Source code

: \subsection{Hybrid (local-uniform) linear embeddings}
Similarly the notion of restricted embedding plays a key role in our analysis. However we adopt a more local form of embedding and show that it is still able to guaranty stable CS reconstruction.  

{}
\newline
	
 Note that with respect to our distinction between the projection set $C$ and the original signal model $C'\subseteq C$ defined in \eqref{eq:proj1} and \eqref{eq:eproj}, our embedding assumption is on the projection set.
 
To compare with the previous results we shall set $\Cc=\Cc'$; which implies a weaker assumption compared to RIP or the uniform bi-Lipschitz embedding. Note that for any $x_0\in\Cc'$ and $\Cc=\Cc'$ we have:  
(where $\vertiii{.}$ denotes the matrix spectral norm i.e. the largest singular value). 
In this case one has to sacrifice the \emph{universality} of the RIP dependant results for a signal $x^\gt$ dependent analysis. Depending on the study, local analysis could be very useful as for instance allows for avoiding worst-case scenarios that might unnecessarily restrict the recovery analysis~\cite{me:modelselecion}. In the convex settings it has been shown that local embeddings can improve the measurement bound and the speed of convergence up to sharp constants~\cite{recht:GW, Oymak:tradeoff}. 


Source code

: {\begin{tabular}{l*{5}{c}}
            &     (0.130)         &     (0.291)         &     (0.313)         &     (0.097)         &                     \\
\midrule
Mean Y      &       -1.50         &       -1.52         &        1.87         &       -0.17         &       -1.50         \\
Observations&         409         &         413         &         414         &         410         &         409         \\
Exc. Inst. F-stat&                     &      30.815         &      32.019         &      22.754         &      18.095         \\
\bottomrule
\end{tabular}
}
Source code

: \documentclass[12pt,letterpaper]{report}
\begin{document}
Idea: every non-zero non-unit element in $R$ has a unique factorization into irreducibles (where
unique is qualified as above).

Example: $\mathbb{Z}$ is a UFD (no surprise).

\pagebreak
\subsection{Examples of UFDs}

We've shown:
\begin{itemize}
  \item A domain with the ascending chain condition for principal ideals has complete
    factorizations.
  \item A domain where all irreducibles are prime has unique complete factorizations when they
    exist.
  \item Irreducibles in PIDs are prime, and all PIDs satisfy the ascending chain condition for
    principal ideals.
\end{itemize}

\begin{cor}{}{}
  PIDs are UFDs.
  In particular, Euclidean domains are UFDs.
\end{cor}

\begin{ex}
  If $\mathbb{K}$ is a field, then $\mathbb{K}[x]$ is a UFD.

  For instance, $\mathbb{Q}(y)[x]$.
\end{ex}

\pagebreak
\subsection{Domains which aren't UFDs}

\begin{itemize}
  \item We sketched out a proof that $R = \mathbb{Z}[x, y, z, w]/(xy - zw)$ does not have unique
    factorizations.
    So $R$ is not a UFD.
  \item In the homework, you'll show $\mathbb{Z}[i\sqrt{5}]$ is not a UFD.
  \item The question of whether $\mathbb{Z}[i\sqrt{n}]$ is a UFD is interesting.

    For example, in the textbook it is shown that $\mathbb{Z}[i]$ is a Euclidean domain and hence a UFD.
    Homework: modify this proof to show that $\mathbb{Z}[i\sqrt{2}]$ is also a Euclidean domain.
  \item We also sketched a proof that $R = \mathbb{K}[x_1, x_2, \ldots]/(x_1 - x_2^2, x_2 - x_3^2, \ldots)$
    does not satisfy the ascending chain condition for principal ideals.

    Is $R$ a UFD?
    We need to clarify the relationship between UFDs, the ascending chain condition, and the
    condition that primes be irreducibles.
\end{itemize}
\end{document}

**TASK GOAL**
Copy the records above, keeping every word the same.

**FINAL ANSWER**
Source code

: \subsection{Hybrid (local-uniform) linear embeddings}
Similarly the notion of restricted embedding plays a key role in our analysis. However we adopt a more local form of embedding and show that it is still able to guaranty stable CS reconstruction.  

{}
\newline
	
 Note that with respect to our distinction between the projection set $C$ and the original signal model $C'\subseteq C$ defined in \eqref{eq:proj1} and \eqref{eq:eproj}, our embedding assumption is on the projection set.
 
To compare with the previous results we shall set $\Cc=\Cc'$; which implies a weaker assumption compared to RIP or the uniform bi-Lipschitz embedding. Note that for any $x_0\in\Cc'$ and $\Cc=\Cc'$ we have:  
(where $\vertiii{.}$ denotes the matrix spectral norm i.e. the largest singular value). 
In this case one has to sacrifice the \emph{universality} of the RIP dependant results for a signal $x^\gt$ dependent analysis. Depending on the study, local analysis could be very useful as for instance allows for avoiding worst-case scenarios that might unnecessarily restrict the recovery analysis~\cite{me:modelselecion}. In the convex settings it has been shown that local embeddings can improve the measurement bound and the speed of convergence up to sharp constants~\cite{recht:GW, Oymak:tradeoff}. 


Source code

: {\begin{tabular}{l*{5}{c}}
            &     (0.130)         &     (0.291)         &     (0.313)         &     (0.097)         &                     \\
\midrule
Mean Y      &       -1.50         &       -1.52         &        1.87         &       -0.17         &       -1.50         \\
Observations&         409         &         413         &         414         &         410         &         409         \\
Exc. Inst. F-stat&                     &      30.815         &      32.019         &      22.754         &      18.095         \\
\bottomrule
\end{tabular}
}
Source code

: \documentclass[12pt,letterpaper]{report}
\begin{document}
Idea: every non-zero non-unit element in $R$ has a unique factorization into irreducibles (where
unique is qualified as above).

Example: $\mathbb{Z}$ is a UFD (no surprise).

\pagebreak
\subsection{Examples of UFDs}

We've shown:
\begin{itemize}
  \item A domain with the ascending chain condition for principal ideals has complete
    factorizations.
  \item A domain where all irreducibles are prime has unique complete factorizations when they
    exist.
  \item Irreducibles in PIDs are prime, and all PIDs satisfy the ascending chain condition for
    principal ideals.
\end{itemize}

\begin{cor}{}{}
  PIDs are UFDs.
  In particular, Euclidean domains are UFDs.
\end{cor}

\begin{ex}
  If $\mathbb{K}$ is a field, then $\mathbb{K}[x]$ is a UFD.

  For instance, $\mathbb{Q}(y)[x]$.
\end{ex}

\pagebreak
\subsection{Domains which aren't UFDs}

\begin{itemize}
  \item We sketched out a proof that $R = \mathbb{Z}[x, y, z, w]/(xy - zw)$ does not have unique
    factorizations.
    So $R$ is not a UFD.
  \item In the homework, you'll show $\mathbb{Z}[i\sqrt{5}]$ is not a UFD.
  \item The question of whether $\mathbb{Z}[i\sqrt{n}]$ is a UFD is interesting.

    For example, in the textbook it is shown that $\mathbb{Z}[i]$ is a Euclidean domain and hence a UFD.
    Homework: modify this proof to show that $\mathbb{Z}[i\sqrt{2}]$ is also a Euclidean domain.
  \item We also sketched a proof that $R = \mathbb{K}[x_1, x_2, \ldots]/(x_1 - x_2^2, x_2 - x_3^2, \ldots)$
    does not satisfy the ascending chain condition for principal ideals.

    Is $R$ a UFD?
    We need to clarify the relationship between UFDs, the ascending chain condition, and the
    condition that primes be irreducibles.
\end{itemize}
\end{document}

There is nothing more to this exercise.